Only Wagner's own vision of music drama, a fusion of poetry and music, can lead to a true development of art. 'Not a Programme can speak the meaning of the Symphony; no, nothing but a stage-performance of the Dramatic Action itself'. Obsession with florid operatic melody is trivial: 'The poet's greatness is mostly to be measured by what he leaves unsaid, letting us breathe in silence to ourselves the thing unspeakable; the musician it is who brings this untold mystery to clarion tongue, and the impeccable form of his sounding silence is endless melody '.

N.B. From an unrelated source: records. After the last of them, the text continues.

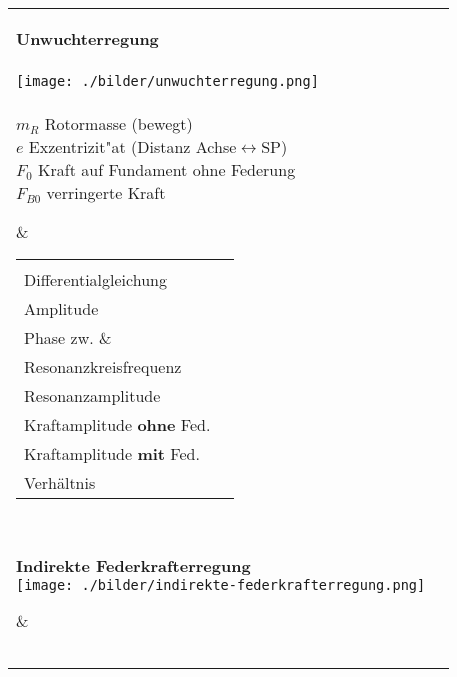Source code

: \begin{tabular}{|l|l|}
\hline
\parbox{6cm}{
	\textbf{Unwuchterregung}\\ \\
	\texttt{[image: ./bilder/unwuchterregung.png]}\\ \\
	$m_R$ Rotormasse (bewegt)\\
	$e$ Exzentrizit"at (Distanz Achse$\leftrightarrow$SP) \\
	$F_0$ Kraft auf Fundament ohne Federung\\
	$F_{B0}$ verringerte Kraft}
	& \begin{minipage}[]{12cm}
      \renewcommand{\arraystretch}{2}
		\begin{tabular}{ll}
        $F(t)=F_0\cdot\sin(\omega t)$
        	& $F_0=m\cdot a_r=m\cdot\dfrac{v^2}{r}=m\cdot r\cdot \omega^2=m_R\cdot e \cdot \omega^2$ \\
    	Differentialgleichung
    		& $m\,\ddot{y}+b\,\dot{y}+c\,y=$
    		\textcolor{blue}{$m_R\,e\,\omega^2\,\sin(\omega t)$} \\
    	Amplitude
    		&
    		$A=\dfrac{m_R\,e\,\omega^2}{m\sqrt{(\omega_0^2-\omega^2)^2+(2D\,\omega_0\,\omega)^2}}$ \\
    	Phase zw. $\omega_0$ \& $\omega$
    		&
    		$\varphi=\operatorname{arctan}\left(\dfrac{2D\,\omega_0\,\omega}{\omega_0^2-\omega}\right)$\\ 
    	Resonanzkreisfrequenz
    		& $\omega_r=\dfrac{\omega_0}{\sqrt{1-2D^2}}$\\
    	Resonanzamplitude
    		& $A_r=\dfrac{m_R}{m}\dfrac{e}{2D\sqrt{1-D^2}}$\\
    	Kraftamplitude \textbf{ohne} Fed.
    		& $F_0 = m_R\,e\,\omega^2 \sin(\omega t)$\\
		Kraftamplitude \textbf{mit} Fed.
    		&
    		$F_{B0}=\dfrac{m_R\,e\,\omega^2\,\sqrt{1+4D^2\eta^2}}{\sqrt{(1-\eta^2)^2+4D^2\eta^2}}=F(\eta)$ \\ 
    	Verhältnis
    		&$\dfrac{F_{B0}}{F_0}=\sqrt{\dfrac{1+4D^2\eta^2}{(1-\eta^2)^2+4D^2\eta^2}}$ \\ 
		\end{tabular}
    \end{minipage} \\
\hline
\parbox{6cm}{
	\textbf{Indirekte Federkrafterregung}\\
	\texttt{[image: ./bilder/indirekte-federkrafterregung.png]}}
	& \begin{minipage}[]{12cm}
      \renewcommand{\arraystretch}{2}
		\begin{tabular}{ll}

\end{tabular}
\end{minipage}
\end{tabular}

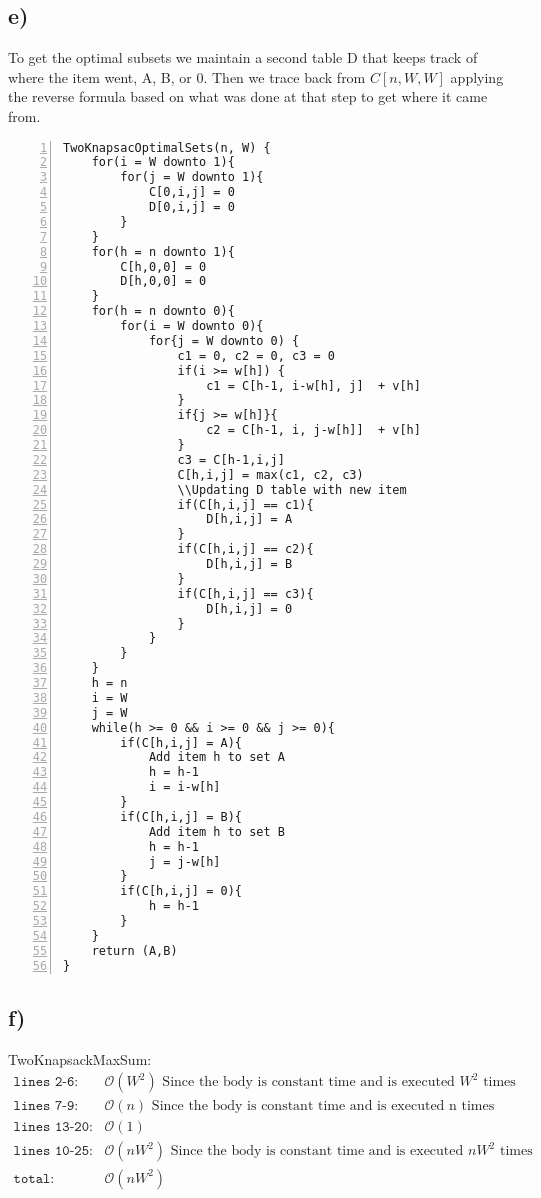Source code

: \documentclass[12pt]{article}
\begin{document}
\subsection*{e)}
To get the optimal subsets we maintain a second table D that keeps track of where the item went, A, B, or 0. Then we trace back from $C[n,W,W]$ applying the reverse formula based on what was done at that step to get where it came from.
\begin{Verbatim}[numbers=left]
TwoKnapsacOptimalSets(n, W) {
    for(i = W downto 1){
        for(j = W downto 1){
            C[0,i,j] = 0
            D[0,i,j] = 0
        }
    }
    for(h = n downto 1){
        C[h,0,0] = 0
        D[h,0,0] = 0
    }
    for(h = n downto 0){
        for(i = W downto 0){
            for{j = W downto 0) {
                c1 = 0, c2 = 0, c3 = 0
                if(i >= w[h]) {
                    c1 = C[h-1, i-w[h], j]  + v[h]
                }
                if{j >= w[h]}{
                    c2 = C[h-1, i, j-w[h]]  + v[h]
                }
                c3 = C[h-1,i,j]
                C[h,i,j] = max(c1, c2, c3)
                \\Updating D table with new item
                if(C[h,i,j] == c1){
                    D[h,i,j] = A
                }
                if(C[h,i,j] == c2){
                    D[h,i,j] = B
                }
                if(C[h,i,j] == c3){
                    D[h,i,j] = 0
                }
            }
        }
    }
    h = n
    i = W
    j = W
    while(h >= 0 && i >= 0 && j >= 0){
        if(C[h,i,j] = A){
            Add item h to set A
            h = h-1
            i = i-w[h]
        }
        if(C[h,i,j] = B){
            Add item h to set B
            h = h-1
            j = j-w[h]
        }
        if(C[h,i,j] = 0){
            h = h-1
        }
    }
    return (A,B)
}
\end{Verbatim}

\subsection*{f)}
TwoKnapsackMaxSum:\\
\begin{align*}
    \texttt{lines 2-6: } & \mathcal{O}(W^2) \text{ Since the body is constant time and is executed $W^2$ times}\\
    \texttt{lines 7-9: } & \mathcal{O}(n) \text{ Since the body is constant time and is executed n times}\\
    \texttt{lines 13-20: } & \mathcal{O}(1)\\
    \texttt{lines 10-25: } & \mathcal{O}(nW^2) \text{ Since the body is constant time and is executed $nW^2$ times}\\
    \texttt{total: } & \mathcal{O}(nW^2)
\end{align*}
\end{document}
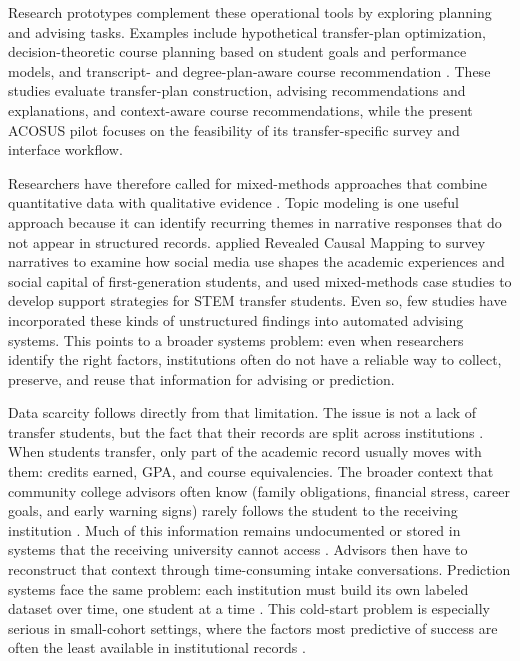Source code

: \documentclass[letterpaper,11pt]{article}
\begin{document}
Research prototypes complement these operational tools by exploring planning and advising tasks. Examples include hypothetical transfer-plan optimization, decision-theoretic course planning based on student goals and performance models, and transcript- and degree-plan-aware course recommendation \parencites[pp.~3, 5, 12, 19]{nguyen2024optimal}[pp.~1, 4]{mattei2014advising}[pp.~1, 4--6]{mi2025smartcourse}. These studies evaluate transfer-plan construction, advising recommendations and explanations, and context-aware course recommendations, while the present ACOSUS pilot focuses on the feasibility of its transfer-specific survey and interface workflow.

Researchers have therefore called for mixed-methods approaches that combine quantitative data with qualitative evidence \parencite{nguyen2025school}. Topic modeling is one useful approach because it can identify recurring themes in narrative responses that do not appear in structured records. \textcite{deng2021} applied Revealed Causal Mapping to survey narratives to examine how social media use shapes the academic experiences and social capital of first-generation students, and \textcite{thiry2023} used mixed-methods case studies to develop support strategies for STEM transfer students. Even so, few studies have incorporated these kinds of unstructured findings into automated advising systems. This points to a broader systems problem: even when researchers identify the right factors, institutions often do not have a reliable way to collect, preserve, and reuse that information for advising or prediction.

Data scarcity follows directly from that limitation. The issue is not a lack of transfer students, but the fact that their records are split across institutions \parencite{roksa2008credits}. When students transfer, only part of the academic record usually moves with them: credits earned, GPA, and course equivalencies. The broader context that community college advisors often know (family obligations, financial stress, career goals, and early warning signs) rarely follows the student to the receiving institution \parencite{nguyen2024community}. Much of this information remains undocumented or stored in systems that the receiving university cannot access \parencite{preposttransfer2014}. Advisors then have to reconstruct that context through time-consuming intake conversations. Prediction systems face the same problem: each institution must build its own labeled dataset over time, one student at a time \parencite{coleman2019coldstart}. This cold-start problem is especially serious in small-cohort settings, where the factors most predictive of success are often the least available in institutional records \parencite{coleman2019coldstart}.
\end{document}
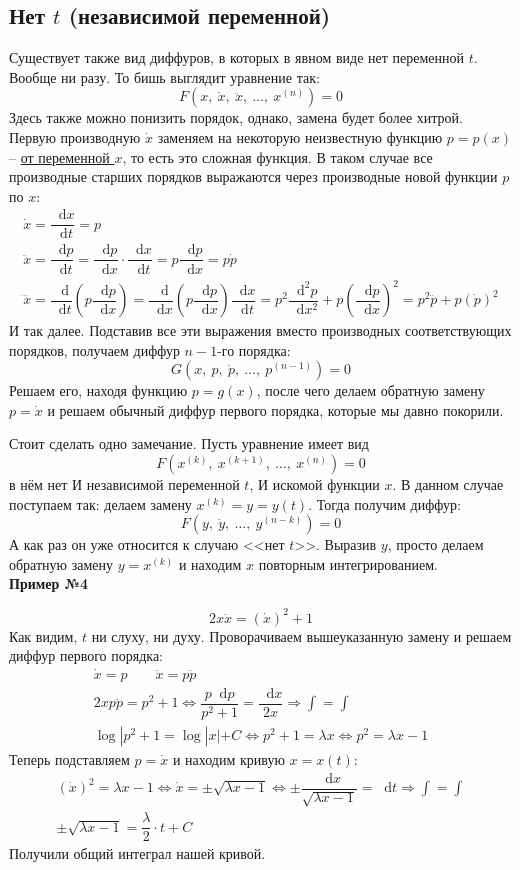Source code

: \documentclass[a4paper,12pt]{article}
\renewcommand*\d{\mathop{}\!\mathrm{d}}
\newcommand{\dy}{\dot{y}}
\newcommand{\dpp}{\dot{p}}
\newcommand{\ddpp}{\ddot{p}}
\newcommand{\dx}{\dot{x}}
\newcommand{\ddx}{\ddot{x}}
\newcommand{\dddx}{\dddot{x}}
\newcommand{\bto}{\Longrightarrow}
\newcommand{\ds}{\displaystyle}
\begin{document}
\subsection{Нет $t$ (независимой переменной)}

Существует также вид диффуров, в которых в явном виде нет переменной $t$. Вообще ни разу. То бишь выглядит уравнение так:
\[F\left(x,\ \dx,\ \ddx,\ \ldots,\ x^{(n)}\right) = 0\]
Здесь также можно понизить порядок, однако, замена будет более хитрой. Первую производную $\dx$ заменяем на некоторую неизвестную функцию $p = p(x)$ -- \underline{от переменной $x$}, то есть это сложная функция. В таком случае все производные старших порядков выражаются через производные новой функции $p$ по $x$:
\begin{gather*}
	\dx = \dfrac{\d x}{\d t} = p\\
	\ddx = \dfrac{\d p}{\d t} = \dfrac{\d p}{\d x} \cdot \dfrac{\d x}{\d t} = p\dfrac{\d p}{\d x} = p\dpp\\
	\dddx = \dfrac{\d}{\d t}\left(p\dfrac{\d p}{\d x}\right) = \dfrac{\d }{\d x}\left(p\dfrac{\d p}{\d x}\right)\dfrac{\d x}{\d t} = p^2\dfrac{\d^2p}{\d x^2} + p\left(\dfrac{\d p}{\d x}\right)^2 = p^2\ddpp + p(\dpp)^2
\end{gather*}
И так далее. Подставив все эти выражения вместо производных соответствующих порядков, получаем диффур $n - 1$-го порядка:
\[G\left(x,\ p,\ \dpp,\ \ldots,\ p^{(n - 1)}\right) = 0\]
Решаем его, находя функцию $p = g(x)$, после чего делаем обратную замену $p = \dx$ и решаем обычный диффур первого порядка, которые мы давно покорили.

Стоит сделать одно замечание. Пусть уравнение имеет вид
\[F\left(x^{(k)},\ x^{(k + 1)},\ \ldots,\ x^{(n)}\right) = 0\]
в нём нет И независимой переменной $t$, И искомой функции $x$. В данном случае поступаем так: делаем замену $x^{(k)} = y = y(t)$. Тогда получим диффур:
\[F\left(y,\ \dy,\ \ldots,\ y^{(n - k)}\right) = 0\]
А как раз он уже относится к случаю <<нет $t$>>. Выразив $y$, просто делаем обратную замену $y = x^{(k)}$ и находим $x$ повторным интегрированием.
\ \\

\textbf{Пример №4}

\[2x\ddx = (\dx)^2 + 1\]
Как видим, $t$ ни слуху, ни духу. Проворачиваем вышеуказанную замену и решаем диффур первого порядка:
\begin{gather*}
	\dx = p\qquad\ddx = p\ddpp \\
	2xp\ddpp = p^2 + 1 \iff \dfrac{p\d p}{p^2 + 1} = \dfrac{\d x}{2x} \bto \ds\int = \int \\
	\log|p^2 + 1 = \log|x| + C \iff p^2 + 1 = \lambda x \iff p^2 = \lambda x - 1
\end{gather*}
Теперь подставляем $p = \dx$ и находим кривую $x = x(t)$:
\begin{gather*}
	(\dx)^2 = \lambda x - 1 \iff \dx = \pm\sqrt{\lambda x - 1} \iff \pm\dfrac{\d x}{\sqrt{\lambda x - 1}} = \d t \bto \ds\int = \int\\
	\pm\sqrt{\lambda x - 1} = \dfrac{\lambda}{2} \cdot t + C
\end{gather*}
Получили общий интеграл нашей кривой.
\ \\
\end{document}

Wagner concedes that "even in the feebler works of frivolous composers [i.e. his former mentor Meyerbeer], I have met with isolated effects that made me marvel at the incomparable might of Music." But only Wagner's determination to ensure concentration of dramatic action and the subvention of music to this aim will produce dramatic art worthy of the name. "In these [...] points you might find the most valid definition of my 'innovations', but by no means in an absolute-musical caprice such as people have thought fit to foist upon me under the name of the 'Music of the Future'."

==Sources==
- Altenburg, Detlev (2006). "Liszt und die Neudeutsche Schule"
- Joachim, Josef (1913). "Briefe von und an Joseph Joachim"
- Jung, Hans Rudolf (1988). "Franz Liszt in seinen Briefen"
- Wagner, Richard (1910). "Briefwechsel zwischen Wagner und Liszt"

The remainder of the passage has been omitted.